Task: Every record below is to be reproduced exactly.
***** Exercise data
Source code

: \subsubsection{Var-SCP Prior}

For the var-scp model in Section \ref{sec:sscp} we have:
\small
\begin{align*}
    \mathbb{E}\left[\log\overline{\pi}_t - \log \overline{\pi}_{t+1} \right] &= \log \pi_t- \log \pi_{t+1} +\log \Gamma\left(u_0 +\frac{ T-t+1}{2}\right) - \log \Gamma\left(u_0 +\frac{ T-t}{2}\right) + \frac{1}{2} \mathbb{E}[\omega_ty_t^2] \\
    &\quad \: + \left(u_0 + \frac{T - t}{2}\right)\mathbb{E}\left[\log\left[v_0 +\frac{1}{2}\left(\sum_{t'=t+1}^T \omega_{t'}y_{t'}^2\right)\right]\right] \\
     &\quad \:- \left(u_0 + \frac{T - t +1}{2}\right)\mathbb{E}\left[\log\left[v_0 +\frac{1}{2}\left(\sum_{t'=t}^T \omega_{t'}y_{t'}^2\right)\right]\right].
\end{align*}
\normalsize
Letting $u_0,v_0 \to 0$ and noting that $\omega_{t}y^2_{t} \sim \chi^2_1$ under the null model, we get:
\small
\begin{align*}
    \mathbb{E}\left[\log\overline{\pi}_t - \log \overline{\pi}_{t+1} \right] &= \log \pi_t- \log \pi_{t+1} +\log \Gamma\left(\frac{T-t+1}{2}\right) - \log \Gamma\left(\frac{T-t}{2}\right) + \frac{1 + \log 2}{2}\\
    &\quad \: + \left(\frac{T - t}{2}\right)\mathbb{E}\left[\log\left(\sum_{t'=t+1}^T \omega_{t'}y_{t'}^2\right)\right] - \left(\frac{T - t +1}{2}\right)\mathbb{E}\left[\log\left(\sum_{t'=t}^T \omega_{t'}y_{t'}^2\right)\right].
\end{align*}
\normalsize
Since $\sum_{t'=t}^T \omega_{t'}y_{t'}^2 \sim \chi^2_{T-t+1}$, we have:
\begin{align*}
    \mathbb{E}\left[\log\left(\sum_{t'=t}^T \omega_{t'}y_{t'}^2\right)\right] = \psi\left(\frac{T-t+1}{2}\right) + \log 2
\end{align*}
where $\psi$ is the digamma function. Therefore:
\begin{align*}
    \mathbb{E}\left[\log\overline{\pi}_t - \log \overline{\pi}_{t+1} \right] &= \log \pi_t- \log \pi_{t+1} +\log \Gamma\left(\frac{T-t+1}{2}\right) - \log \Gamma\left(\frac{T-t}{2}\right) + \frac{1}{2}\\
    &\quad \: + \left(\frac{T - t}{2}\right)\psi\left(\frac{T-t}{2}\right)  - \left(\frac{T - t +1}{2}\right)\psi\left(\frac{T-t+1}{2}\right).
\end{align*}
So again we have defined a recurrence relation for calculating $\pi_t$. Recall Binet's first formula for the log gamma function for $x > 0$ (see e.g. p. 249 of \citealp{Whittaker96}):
**********
Your response:
Source code

: \subsubsection{Var-SCP Prior}

For the var-scp model in Section \ref{sec:sscp} we have:
\small
\begin{align*}
    \mathbb{E}\left[\log\overline{\pi}_t - \log \overline{\pi}_{t+1} \right] &= \log \pi_t- \log \pi_{t+1} +\log \Gamma\left(u_0 +\frac{ T-t+1}{2}\right) - \log \Gamma\left(u_0 +\frac{ T-t}{2}\right) + \frac{1}{2} \mathbb{E}[\omega_ty_t^2] \\
    &\quad \: + \left(u_0 + \frac{T - t}{2}\right)\mathbb{E}\left[\log\left[v_0 +\frac{1}{2}\left(\sum_{t'=t+1}^T \omega_{t'}y_{t'}^2\right)\right]\right] \\
     &\quad \:- \left(u_0 + \frac{T - t +1}{2}\right)\mathbb{E}\left[\log\left[v_0 +\frac{1}{2}\left(\sum_{t'=t}^T \omega_{t'}y_{t'}^2\right)\right]\right].
\end{align*}
\normalsize
Letting $u_0,v_0 \to 0$ and noting that $\omega_{t}y^2_{t} \sim \chi^2_1$ under the null model, we get:
\small
\begin{align*}
    \mathbb{E}\left[\log\overline{\pi}_t - \log \overline{\pi}_{t+1} \right] &= \log \pi_t- \log \pi_{t+1} +\log \Gamma\left(\frac{T-t+1}{2}\right) - \log \Gamma\left(\frac{T-t}{2}\right) + \frac{1 + \log 2}{2}\\
    &\quad \: + \left(\frac{T - t}{2}\right)\mathbb{E}\left[\log\left(\sum_{t'=t+1}^T \omega_{t'}y_{t'}^2\right)\right] - \left(\frac{T - t +1}{2}\right)\mathbb{E}\left[\log\left(\sum_{t'=t}^T \omega_{t'}y_{t'}^2\right)\right].
\end{align*}
\normalsize
Since $\sum_{t'=t}^T \omega_{t'}y_{t'}^2 \sim \chi^2_{T-t+1}$, we have:
\begin{align*}
    \mathbb{E}\left[\log\left(\sum_{t'=t}^T \omega_{t'}y_{t'}^2\right)\right] = \psi\left(\frac{T-t+1}{2}\right) + \log 2
\end{align*}
where $\psi$ is the digamma function. Therefore:
\begin{align*}
    \mathbb{E}\left[\log\overline{\pi}_t - \log \overline{\pi}_{t+1} \right] &= \log \pi_t- \log \pi_{t+1} +\log \Gamma\left(\frac{T-t+1}{2}\right) - \log \Gamma\left(\frac{T-t}{2}\right) + \frac{1}{2}\\
    &\quad \: + \left(\frac{T - t}{2}\right)\psi\left(\frac{T-t}{2}\right)  - \left(\frac{T - t +1}{2}\right)\psi\left(\frac{T-t+1}{2}\right).
\end{align*}
So again we have defined a recurrence relation for calculating $\pi_t$. Recall Binet's first formula for the log gamma function for $x > 0$ (see e.g. p. 249 of \citealp{Whittaker96}):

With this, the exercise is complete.